> _Task description_
Would you retype each of the records exactly as shown?

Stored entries
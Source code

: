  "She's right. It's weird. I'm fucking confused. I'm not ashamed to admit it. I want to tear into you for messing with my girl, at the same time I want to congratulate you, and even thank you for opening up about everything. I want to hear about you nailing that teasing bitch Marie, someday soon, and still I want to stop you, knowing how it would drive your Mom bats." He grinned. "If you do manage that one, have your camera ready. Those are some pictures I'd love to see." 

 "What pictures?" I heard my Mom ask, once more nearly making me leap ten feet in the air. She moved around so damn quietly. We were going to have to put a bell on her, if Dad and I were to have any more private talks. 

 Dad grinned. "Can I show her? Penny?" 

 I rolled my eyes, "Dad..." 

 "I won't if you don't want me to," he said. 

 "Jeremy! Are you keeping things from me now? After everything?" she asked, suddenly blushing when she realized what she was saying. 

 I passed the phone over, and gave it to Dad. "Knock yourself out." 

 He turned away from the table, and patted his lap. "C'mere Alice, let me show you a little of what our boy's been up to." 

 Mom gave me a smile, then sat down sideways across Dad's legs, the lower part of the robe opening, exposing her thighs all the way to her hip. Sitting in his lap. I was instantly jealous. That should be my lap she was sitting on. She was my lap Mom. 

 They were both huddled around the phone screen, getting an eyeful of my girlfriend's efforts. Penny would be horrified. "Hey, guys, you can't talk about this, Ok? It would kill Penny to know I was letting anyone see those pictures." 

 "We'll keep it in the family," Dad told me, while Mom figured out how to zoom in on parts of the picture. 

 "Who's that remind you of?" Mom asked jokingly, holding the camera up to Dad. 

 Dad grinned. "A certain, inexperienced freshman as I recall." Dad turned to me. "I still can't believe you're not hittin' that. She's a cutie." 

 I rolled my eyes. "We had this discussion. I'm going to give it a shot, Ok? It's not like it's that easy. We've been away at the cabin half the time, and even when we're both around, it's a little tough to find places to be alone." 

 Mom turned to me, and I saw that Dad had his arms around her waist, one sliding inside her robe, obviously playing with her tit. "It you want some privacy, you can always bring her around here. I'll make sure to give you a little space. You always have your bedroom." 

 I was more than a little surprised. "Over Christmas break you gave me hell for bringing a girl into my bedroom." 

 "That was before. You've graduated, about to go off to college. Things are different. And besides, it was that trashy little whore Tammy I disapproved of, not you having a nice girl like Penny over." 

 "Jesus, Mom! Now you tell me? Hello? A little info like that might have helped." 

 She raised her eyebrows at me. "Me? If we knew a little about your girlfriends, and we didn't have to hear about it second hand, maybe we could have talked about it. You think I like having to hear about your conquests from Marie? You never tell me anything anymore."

> _Your response_
Source code

:  "She's right. It's weird. I'm fucking confused. I'm not ashamed to admit it. I want to tear into you for messing with my girl, at the same time I want to congratulate you, and even thank you for opening up about everything. I want to hear about you nailing that teasing bitch Marie, someday soon, and still I want to stop you, knowing how it would drive your Mom bats." He grinned. "If you do manage that one, have your camera ready. Those are some pictures I'd love to see." 

 "What pictures?" I heard my Mom ask, once more nearly making me leap ten feet in the air. She moved around so damn quietly. We were going to have to put a bell on her, if Dad and I were to have any more private talks. 

 Dad grinned. "Can I show her? Penny?" 

 I rolled my eyes, "Dad..." 

 "I won't if you don't want me to," he said. 

 "Jeremy! Are you keeping things from me now? After everything?" she asked, suddenly blushing when she realized what she was saying. 

 I passed the phone over, and gave it to Dad. "Knock yourself out." 

 He turned away from the table, and patted his lap. "C'mere Alice, let me show you a little of what our boy's been up to." 

 Mom gave me a smile, then sat down sideways across Dad's legs, the lower part of the robe opening, exposing her thighs all the way to her hip. Sitting in his lap. I was instantly jealous. That should be my lap she was sitting on. She was my lap Mom. 

 They were both huddled around the phone screen, getting an eyeful of my girlfriend's efforts. Penny would be horrified. "Hey, guys, you can't talk about this, Ok? It would kill Penny to know I was letting anyone see those pictures." 

 "We'll keep it in the family," Dad told me, while Mom figured out how to zoom in on parts of the picture. 

 "Who's that remind you of?" Mom asked jokingly, holding the camera up to Dad. 

 Dad grinned. "A certain, inexperienced freshman as I recall." Dad turned to me. "I still can't believe you're not hittin' that. She's a cutie." 

 I rolled my eyes. "We had this discussion. I'm going to give it a shot, Ok? It's not like it's that easy. We've been away at the cabin half the time, and even when we're both around, it's a little tough to find places to be alone." 

 Mom turned to me, and I saw that Dad had his arms around her waist, one sliding inside her robe, obviously playing with her tit. "It you want some privacy, you can always bring her around here. I'll make sure to give you a little space. You always have your bedroom." 

 I was more than a little surprised. "Over Christmas break you gave me hell for bringing a girl into my bedroom." 

 "That was before. You've graduated, about to go off to college. Things are different. And besides, it was that trashy little whore Tammy I disapproved of, not you having a nice girl like Penny over." 

 "Jesus, Mom! Now you tell me? Hello? A little info like that might have helped." 

 She raised her eyebrows at me. "Me? If we knew a little about your girlfriends, and we didn't have to hear about it second hand, maybe we could have talked about it. You think I like having to hear about your conquests from Marie? You never tell me anything anymore."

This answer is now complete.